Reproduce every line of the material below, but drop the pictures.

* * *

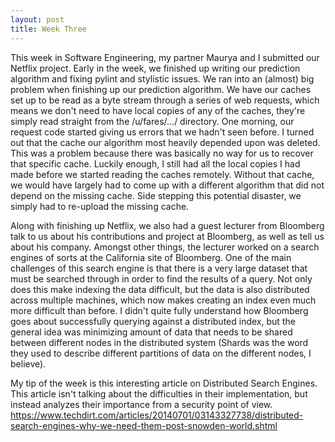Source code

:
 ```yaml
---
layout: post
title: Week Three 
---
```


This week in Software Engineering, my partner Maurya and I submitted our Netflix project. Early in the week, we finished up writing our prediction algorithm and fixing pylint and stylistic issues. We ran into an (almost) big problem when finishing up our prediction algorithm. We have our caches set up to be read as a byte stream through a series of web requests, which means we don't need to have local copies of any of the caches, they're simply read straight from the /u/fares/.../ directory. One morning, our request code started giving us errors that we hadn't seen before. I turned out that the cache our algorithm most heavily depended upon was deleted. This was a problem because there was basically no way for us to recover that specific cache. Luckily enough, I still had all the local copies I had made before we started reading the caches remotely. Without that cache, we would have largely had to come up with a different algorithm that did not depend on the missing cache. Side stepping this potential disaster, we simply had to re-upload the missing cache.

Along with finishing up Netflix, we also had a guest lecturer from Bloomberg talk to us about his contributions and project at Bloomberg, as well as tell us about his company. Amongst other things, the lecturer worked on a search engines of sorts at the California site of Bloomberg. One of the main challenges of this search engine is that there is a very large dataset that must be searched through in order to find the results of a query. Not only does this make indexing the data difficult, but the data is also distributed across multiple machines, which now makes creating an index even much more difficult than before. I didn't quite fully understand how Bloomberg goes about successfully querying against a distributed index, but the general idea was minimizing amount of data that needs to be shared between different nodes in the distributed system (Shards was the word they used to describe different partitions of data on the different nodes, I believe).

My tip of the week is this interesting article on Distributed Search Engines. This article isn't talking about the difficulties in their implementation, but instead analyzes their importance from a security point of view.
https://www.techdirt.com/articles/20140701/03143327738/distributed-search-engines-why-we-need-them-post-snowden-world.shtml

* * *

**Task result**
Source code

:
 ```yaml
---
layout: post
title: Week Three 
---
```


This week in Software Engineering, my partner Maurya and I submitted our Netflix project. Early in the week, we finished up writing our prediction algorithm and fixing pylint and stylistic issues. We ran into an (almost) big problem when finishing up our prediction algorithm. We have our caches set up to be read as a byte stream through a series of web requests, which means we don't need to have local copies of any of the caches, they're simply read straight from the /u/fares/.../ directory. One morning, our request code started giving us errors that we hadn't seen before. I turned out that the cache our algorithm most heavily depended upon was deleted. This was a problem because there was basically no way for us to recover that specific cache. Luckily enough, I still had all the local copies I had made before we started reading the caches remotely. Without that cache, we would have largely had to come up with a different algorithm that did not depend on the missing cache. Side stepping this potential disaster, we simply had to re-upload the missing cache.

Along with finishing up Netflix, we also had a guest lecturer from Bloomberg talk to us about his contributions and project at Bloomberg, as well as tell us about his company. Amongst other things, the lecturer worked on a search engines of sorts at the California site of Bloomberg. One of the main challenges of this search engine is that there is a very large dataset that must be searched through in order to find the results of a query. Not only does this make indexing the data difficult, but the data is also distributed across multiple machines, which now makes creating an index even much more difficult than before. I didn't quite fully understand how Bloomberg goes about successfully querying against a distributed index, but the general idea was minimizing amount of data that needs to be shared between different nodes in the distributed system (Shards was the word they used to describe different partitions of data on the different nodes, I believe).

My tip of the week is this interesting article on Distributed Search Engines. This article isn't talking about the difficulties in their implementation, but instead analyzes their importance from a security point of view.
https://www.techdirt.com/articles/20140701/03143327738/distributed-search-engines-why-we-need-them-post-snowden-world.shtml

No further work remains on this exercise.